Sim, faço questão de acertar no ritmo. Não na métrica, no ritmo. A diferença entre ritmo e metro é tão profunda. Não é possível descrevê-la ou falar sobre ela; só podemos indicar alguns exemplos de vez em quando. Se o ritmo parece estar um bocado desfasado, isso contribui para o gozo do poema. Alguns isabelinos que escreviam segundo modelos que derivavam efectivamente dos sonetos italianos limitaram-se a adaptar um pouco esses modelos, e os poemas ficaram prazenteiramente irregulares. Depois temos os editores vitorianos que quiseram modificá-los e restaurá-los àquilo que achavam que os poemas deviam ser, mas que não era o que os poetas tinham ideado. Há coisas que não me largam a cabeça, ritmos estranhos. Ouço o ritmo na minha cabeça durante todo o dia enquanto caminho. Componho imenso enquanto passeio pelas ruas ou pelo bosque quando não está a chover. Assim escuto o que estou a escrever na minha cabeça. Penso: “Ah, alguma coisa está mal aqui, temos uma sílaba a mais.” Tiro o meu caderninho ou lista de supermercado do bolso e altero o verso.
JF: A escrita de um poema segue sempre um mesmo processo?
É variável, mas geralmente começa com uma frase ou um verso que me vem à cabeça. Toda a gente diz isto, e não raro esse verso acaba por ser o primeiro do poema, mas não necessariamente. Simplesmente faz-te iniciar o trabalho. E depois deixas o resto a cargo do criador semi-consciente dentro da tua cabeça. Muitas vezes chega um momento em que tens de acabar o poema, o que tem de ser feito com mais concentração e de um modo mais artificial. O melhor que há a fazer é ir para a cama e voltar a olhar para o poema de manhã. Acordo de manhã e penso: “Ah, é isso!”

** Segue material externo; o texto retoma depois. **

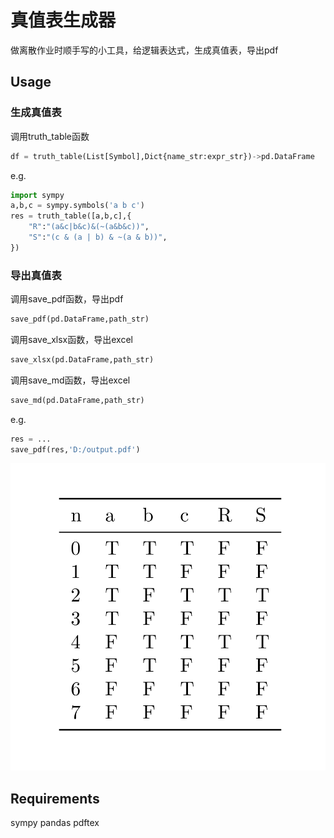 # 真值表生成器

做离散作业时顺手写的小工具，给逻辑表达式，生成真值表，导出pdf

## Usage

### 生成真值表

调用truth_table函数

```python
df = truth_table(List[Symbol],Dict{name_str:expr_str})->pd.DataFrame
```

e.g.

```python
import sympy
a,b,c = sympy.symbols('a b c')
res = truth_table([a,b,c],{
    "R":"(a&c|b&c)&(~(a&b&c))",
    "S":"(c & (a | b) & ~(a & b))",
})
```

### 导出真值表

调用save_pdf函数，导出pdf

```python
save_pdf(pd.DataFrame,path_str)
```

调用save_xlsx函数，导出excel

```python
save_xlsx(pd.DataFrame,path_str)
```

调用save_md函数，导出excel

```python
save_md(pd.DataFrame,path_str)
```

e.g.

```python
res = ...
save_pdf(res,'D:/output.pdf')
```

![image-20220502083700237](https://github.com/xsjk/Truth-table-generator/raw/master/example_output.png)

## Requirements

sympy	pandas	pdftex
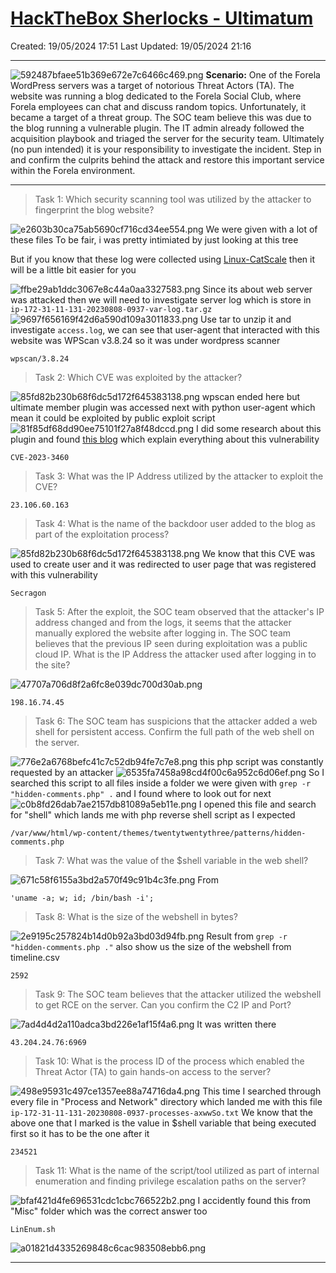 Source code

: # [HackTheBox Sherlocks - Ultimatum](https://app.hackthebox.com/sherlocks/Ultimatum)
Created: 19/05/2024 17:51
Last Updated: 19/05/2024 21:16
* * *
![592487bfaee51b369e672e7c6466c469.png](../../../_resources/592487bfaee51b369e672e7c6466c469-1.png)
**Scenario:**
One of the Forela WordPress servers was a target of notorious Threat Actors (TA). The website was running a blog dedicated to the Forela Social Club, where Forela employees can chat and discuss random topics. Unfortunately, it became a target of a threat group. The SOC team believe this was due to the blog running a vulnerable plugin. The IT admin already followed the acquisition playbook and triaged the server for the security team. Ultimately (no pun intended) it is your responsibility to investigate the incident. Step in and confirm the culprits behind the attack and restore this important service within the Forela environment.

* * *
>Task 1: Which security scanning tool was utilized by the attacker to fingerprint the blog website?

![e2603b30ca75ab5690cf716cd34ee554.png](../../../_resources/e2603b30ca75ab5690cf716cd34ee554-1.png)
We were given with a lot of these files
To be fair, i was pretty intimiated by just looking at this tree 

But if you know that these log were collected using [Linux-CatScale](https://github.com/WithSecureLabs/LinuxCatScale) then it will be a little bit easier for you

![ffbe29ab1ddc3067e8c44a0aa3327583.png](../../../_resources/ffbe29ab1ddc3067e8c44a0aa3327583-1.png)
Since its about web server was attacked then we will need to investigate server log which is store in `ip-172-31-11-131-20230808-0937-var-log.tar.gz`
![9697f656169f42d6a590d109a3011833.png](../../../_resources/9697f656169f42d6a590d109a3011833-1.png)
Use tar to unzip it and investigate `access.log`, we can see that user-agent that interacted with this website was WPScan v3.8.24 so it was under wordpress scanner
```
wpscan/3.8.24
```

>Task 2: Which CVE was exploited by the attacker?


![85fd82b230b68f6dc5d172f645383138.png](../../../_resources/85fd82b230b68f6dc5d172f645383138-1.png)
wpscan ended here but ultimate member plugin was accessed next with python user-agent which mean it could be exploited by public exploit script 
![81f85df68dd90ee75101f27a8f48dccd.png](../../../_resources/81f85df68dd90ee75101f27a8f48dccd-1.png)
I did some research about this plugin and found [this blog](https://www.wordfence.com/blog/2023/06/psa-unpatched-critical-privilege-escalation-vulnerability-in-ultimate-member-plugin-being-actively-exploited/) which explain everything about this vulnerability
```
CVE-2023-3460
```

>Task 3: What was the IP Address utilized by the attacker to exploit the CVE?
```
23.106.60.163
```

>Task 4: What is the name of the backdoor user added to the blog as part of the exploitation process?

![85fd82b230b68f6dc5d172f645383138.png](../../../_resources/85fd82b230b68f6dc5d172f645383138-1.png)
We know that this CVE was used to create user and it was redirected to user page that was registered with this vulnerability
```
Secragon
```

>Task 5: After the exploit, the SOC team observed that the attacker's IP address changed and from the logs, it seems that the attacker manually explored the website after logging in. The SOC team believes that the previous IP seen during exploitation was a public cloud IP. What is the IP Address the attacker used after logging in to the site?

![47707a706d8f2a6fc8e039dc700d30ab.png](../../../_resources/47707a706d8f2a6fc8e039dc700d30ab-1.png)
```
198.16.74.45
```

>Task 6: The SOC team has suspicions that the attacker added a web shell for persistent access. Confirm the full path of the web shell on the server.

![776e2a6768befc41c7c52db94fe7c7e8.png](../../../_resources/776e2a6768befc41c7c52db94fe7c7e8-1.png)
this php script was constantly requested by an attacker 
![6535fa7458a98cd4f00c6a952c6d06ef.png](../../../_resources/6535fa7458a98cd4f00c6a952c6d06ef-1.png)
So I searched this script to all files inside a folder we were given with `grep -r "hidden-comments.php" .` and I found where to look out for next
![c0b8fd26dab7ae2157db81089a5eb11e.png](../../../_resources/c0b8fd26dab7ae2157db81089a5eb11e-1.png)
I opened this file and search for "shell" which lands me with php reverse shell script as I expected
```
/var/www/html/wp-content/themes/twentytwentythree/patterns/hidden-comments.php
```

>Task 7: What was the value of the $shell variable in the web shell?

![671c58f6155a3bd2a570f49c91b4c3fe.png](../../../_resources/671c58f6155a3bd2a570f49c91b4c3fe-1.png)
From 
```
'uname -a; w; id; /bin/bash -i';
```

>Task 8: What is the size of the webshell in bytes?

![2e9195c257824b14d0b92a3bd03d94fb.png](../../../_resources/2e9195c257824b14d0b92a3bd03d94fb-1.png)
Result from `grep -r "hidden-comments.php ."` also show us the size of the webshell from timeline.csv
```
2592
```

>Task 9: The SOC team believes that the attacker utilized the webshell to get RCE on the server. Can you confirm the C2 IP and Port?

![7ad4d4d2a110adca3bd226e1af15f4a6.png](../../../_resources/7ad4d4d2a110adca3bd226e1af15f4a6-1.png)
It was written there
```
43.204.24.76:6969
```

>Task 10: What is the process ID of the process which enabled the Threat Actor (TA) to gain hands-on access to the server?

![498e95931c497ce1357ee88a74716da4.png](../../../_resources/498e95931c497ce1357ee88a74716da4-1.png)
This time I searched through every file in "Process and Network" directory which landed me with this file `ip-172-31-11-131-20230808-0937-processes-axwwSo.txt`
We know that the above one that I marked is the value in $shell variable that being executed first so it has to be the one after it 
```
234521
```

>Task 11: What is the name of the script/tool utilized as part of internal enumeration and finding privilege escalation paths on the server?

![bfaf421d4fe696531cdc1cbc766522b2.png](../../../_resources/bfaf421d4fe696531cdc1cbc766522b2-1.png)
I accidently found this from "Misc" folder which was the correct answer too
```
LinEnum.sh
```

![a01821d4335269848c6cac983508ebb6.png](../../../_resources/a01821d4335269848c6cac983508ebb6-1.png)
* * *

JF: E o processo de tradução?
É uma boa solução para quando estamos encalhados, trabalhar a partir do modelo de outra pessoa. Não é preciso fazer mais que tentar encontrar as palavras. É muito bom para aprender uma língua. Quando estava a aprender romeno, a única poesia romena a que tinha acesso era a de amigas que tinha conhecido na Roménia quando lá estivemos. Fiz três viagens à Roménia e elas deram-me os seus livros. Estava a aprender a língua e era isso que usava como material de aprendizagem. No caso de uma língua em que temos poucas competências, a poesia é boa porque não é preciso traduzir todos os poemas, basta pegar naqueles que nos dizem alguma coisa e que não são demasiado difíceis. Por fim, elas conseguiram viajar até cá (a Grete Tartler e a Daniela [Crasnaru]), para que pudéssemos falar sobre a sua poesia e para que a Daniela me pudesse mostrar coisas que tinha escrito em segredo. Era muito perigoso.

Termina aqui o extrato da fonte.